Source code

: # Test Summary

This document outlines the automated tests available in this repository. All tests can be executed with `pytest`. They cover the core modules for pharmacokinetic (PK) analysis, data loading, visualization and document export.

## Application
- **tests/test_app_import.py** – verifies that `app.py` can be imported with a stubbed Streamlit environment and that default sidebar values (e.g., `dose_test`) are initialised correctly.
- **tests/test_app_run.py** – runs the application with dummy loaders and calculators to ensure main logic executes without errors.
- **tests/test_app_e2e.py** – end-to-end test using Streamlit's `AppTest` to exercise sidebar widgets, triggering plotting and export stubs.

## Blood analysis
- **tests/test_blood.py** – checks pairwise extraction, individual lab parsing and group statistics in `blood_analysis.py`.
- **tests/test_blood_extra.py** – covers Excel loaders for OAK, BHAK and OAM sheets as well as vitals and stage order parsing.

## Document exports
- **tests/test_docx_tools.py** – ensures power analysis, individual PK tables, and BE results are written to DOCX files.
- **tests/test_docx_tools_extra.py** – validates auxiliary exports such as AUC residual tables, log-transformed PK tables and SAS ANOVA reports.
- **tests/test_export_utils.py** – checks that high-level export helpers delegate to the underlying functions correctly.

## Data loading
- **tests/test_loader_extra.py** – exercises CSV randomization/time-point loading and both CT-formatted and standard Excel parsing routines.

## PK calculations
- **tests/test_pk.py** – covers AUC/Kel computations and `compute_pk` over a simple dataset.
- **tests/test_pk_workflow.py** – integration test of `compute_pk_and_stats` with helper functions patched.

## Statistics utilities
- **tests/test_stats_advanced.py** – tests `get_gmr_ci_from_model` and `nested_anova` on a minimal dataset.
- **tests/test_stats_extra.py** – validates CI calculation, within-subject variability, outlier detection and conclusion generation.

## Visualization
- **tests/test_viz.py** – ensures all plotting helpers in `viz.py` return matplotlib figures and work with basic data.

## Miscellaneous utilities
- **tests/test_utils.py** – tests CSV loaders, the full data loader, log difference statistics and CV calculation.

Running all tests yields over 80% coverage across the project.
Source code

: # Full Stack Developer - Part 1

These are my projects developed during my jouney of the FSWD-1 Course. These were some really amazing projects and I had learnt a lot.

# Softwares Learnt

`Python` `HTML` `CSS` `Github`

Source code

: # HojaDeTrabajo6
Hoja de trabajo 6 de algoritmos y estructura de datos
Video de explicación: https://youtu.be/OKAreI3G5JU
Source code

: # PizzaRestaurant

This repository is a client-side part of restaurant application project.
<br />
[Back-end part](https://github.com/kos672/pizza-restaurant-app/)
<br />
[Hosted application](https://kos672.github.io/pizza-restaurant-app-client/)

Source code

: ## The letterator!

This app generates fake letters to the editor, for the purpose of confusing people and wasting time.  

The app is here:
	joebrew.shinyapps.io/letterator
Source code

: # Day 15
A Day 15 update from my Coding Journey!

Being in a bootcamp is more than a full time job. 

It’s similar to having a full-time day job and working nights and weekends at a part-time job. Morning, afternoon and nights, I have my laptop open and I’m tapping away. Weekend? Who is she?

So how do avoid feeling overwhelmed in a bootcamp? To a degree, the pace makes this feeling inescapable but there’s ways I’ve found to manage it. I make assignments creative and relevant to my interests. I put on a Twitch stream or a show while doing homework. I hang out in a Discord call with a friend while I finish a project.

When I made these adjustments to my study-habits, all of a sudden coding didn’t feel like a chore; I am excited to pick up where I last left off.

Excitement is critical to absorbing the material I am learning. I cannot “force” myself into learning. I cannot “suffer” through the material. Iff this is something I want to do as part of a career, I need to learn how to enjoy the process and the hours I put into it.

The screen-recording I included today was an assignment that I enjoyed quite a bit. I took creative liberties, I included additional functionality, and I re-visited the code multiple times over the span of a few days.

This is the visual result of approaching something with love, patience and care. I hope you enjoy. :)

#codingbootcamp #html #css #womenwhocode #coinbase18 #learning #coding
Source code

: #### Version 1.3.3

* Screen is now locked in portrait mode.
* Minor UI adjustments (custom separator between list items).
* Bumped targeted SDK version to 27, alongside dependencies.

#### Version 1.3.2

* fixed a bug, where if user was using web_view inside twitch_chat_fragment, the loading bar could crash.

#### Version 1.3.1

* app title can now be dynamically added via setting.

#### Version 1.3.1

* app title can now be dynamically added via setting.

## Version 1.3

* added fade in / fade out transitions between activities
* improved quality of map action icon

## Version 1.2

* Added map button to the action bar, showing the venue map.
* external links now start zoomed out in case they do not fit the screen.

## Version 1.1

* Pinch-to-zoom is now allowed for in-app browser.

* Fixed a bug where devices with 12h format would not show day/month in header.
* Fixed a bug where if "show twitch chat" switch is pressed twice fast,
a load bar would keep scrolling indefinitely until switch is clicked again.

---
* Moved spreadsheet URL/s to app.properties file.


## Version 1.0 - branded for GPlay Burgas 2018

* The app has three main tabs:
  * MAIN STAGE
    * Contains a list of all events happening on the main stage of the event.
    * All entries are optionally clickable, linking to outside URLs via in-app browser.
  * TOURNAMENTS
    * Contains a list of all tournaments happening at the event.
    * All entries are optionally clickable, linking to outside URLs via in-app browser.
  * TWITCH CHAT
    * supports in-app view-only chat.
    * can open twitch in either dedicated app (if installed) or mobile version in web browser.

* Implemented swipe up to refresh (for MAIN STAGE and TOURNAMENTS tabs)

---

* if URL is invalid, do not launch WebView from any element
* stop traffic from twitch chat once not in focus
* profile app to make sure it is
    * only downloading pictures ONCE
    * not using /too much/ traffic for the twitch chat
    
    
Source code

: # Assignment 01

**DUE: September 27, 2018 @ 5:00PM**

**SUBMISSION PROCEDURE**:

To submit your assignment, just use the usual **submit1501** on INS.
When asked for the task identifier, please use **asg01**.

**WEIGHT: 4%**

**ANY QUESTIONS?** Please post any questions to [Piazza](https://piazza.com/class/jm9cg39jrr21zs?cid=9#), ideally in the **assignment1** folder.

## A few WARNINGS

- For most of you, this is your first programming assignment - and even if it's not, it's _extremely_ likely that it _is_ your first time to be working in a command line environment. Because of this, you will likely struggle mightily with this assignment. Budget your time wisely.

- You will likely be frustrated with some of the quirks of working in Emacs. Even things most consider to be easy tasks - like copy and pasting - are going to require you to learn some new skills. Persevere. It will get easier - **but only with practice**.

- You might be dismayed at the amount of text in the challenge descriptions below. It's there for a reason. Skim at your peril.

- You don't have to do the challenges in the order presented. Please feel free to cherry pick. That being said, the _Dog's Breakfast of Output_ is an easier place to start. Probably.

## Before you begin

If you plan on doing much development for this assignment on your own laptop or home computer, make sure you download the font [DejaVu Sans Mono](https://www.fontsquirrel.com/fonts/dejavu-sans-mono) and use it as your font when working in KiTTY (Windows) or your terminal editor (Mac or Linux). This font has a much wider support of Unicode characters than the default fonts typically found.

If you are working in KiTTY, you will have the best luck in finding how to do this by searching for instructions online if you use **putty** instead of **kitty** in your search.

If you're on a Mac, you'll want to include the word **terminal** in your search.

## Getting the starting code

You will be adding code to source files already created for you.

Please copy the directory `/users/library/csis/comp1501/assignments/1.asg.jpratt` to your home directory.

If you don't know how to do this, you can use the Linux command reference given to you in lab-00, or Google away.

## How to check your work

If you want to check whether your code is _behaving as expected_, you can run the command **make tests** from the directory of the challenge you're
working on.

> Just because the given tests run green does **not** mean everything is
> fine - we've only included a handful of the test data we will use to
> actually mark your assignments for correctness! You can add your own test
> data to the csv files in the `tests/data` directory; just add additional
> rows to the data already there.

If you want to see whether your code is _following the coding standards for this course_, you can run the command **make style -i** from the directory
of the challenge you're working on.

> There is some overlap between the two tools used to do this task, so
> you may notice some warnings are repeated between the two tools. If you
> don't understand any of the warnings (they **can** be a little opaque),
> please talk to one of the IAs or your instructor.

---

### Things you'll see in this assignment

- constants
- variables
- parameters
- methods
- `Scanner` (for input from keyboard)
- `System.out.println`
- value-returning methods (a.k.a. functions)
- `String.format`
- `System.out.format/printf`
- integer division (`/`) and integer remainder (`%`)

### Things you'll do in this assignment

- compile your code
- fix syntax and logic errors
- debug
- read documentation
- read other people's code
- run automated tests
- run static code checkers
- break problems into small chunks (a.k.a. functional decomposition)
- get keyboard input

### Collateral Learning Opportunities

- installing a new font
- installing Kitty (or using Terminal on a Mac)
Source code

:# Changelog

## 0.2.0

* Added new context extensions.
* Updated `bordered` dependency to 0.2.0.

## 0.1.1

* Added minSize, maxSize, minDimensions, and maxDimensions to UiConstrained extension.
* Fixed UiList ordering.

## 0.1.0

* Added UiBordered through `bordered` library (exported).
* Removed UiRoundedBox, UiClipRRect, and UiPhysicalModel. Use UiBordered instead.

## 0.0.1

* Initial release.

● To do
State the number of lines in the data that carry "utilities", and add nothing to it.

● Solution for this exercise
2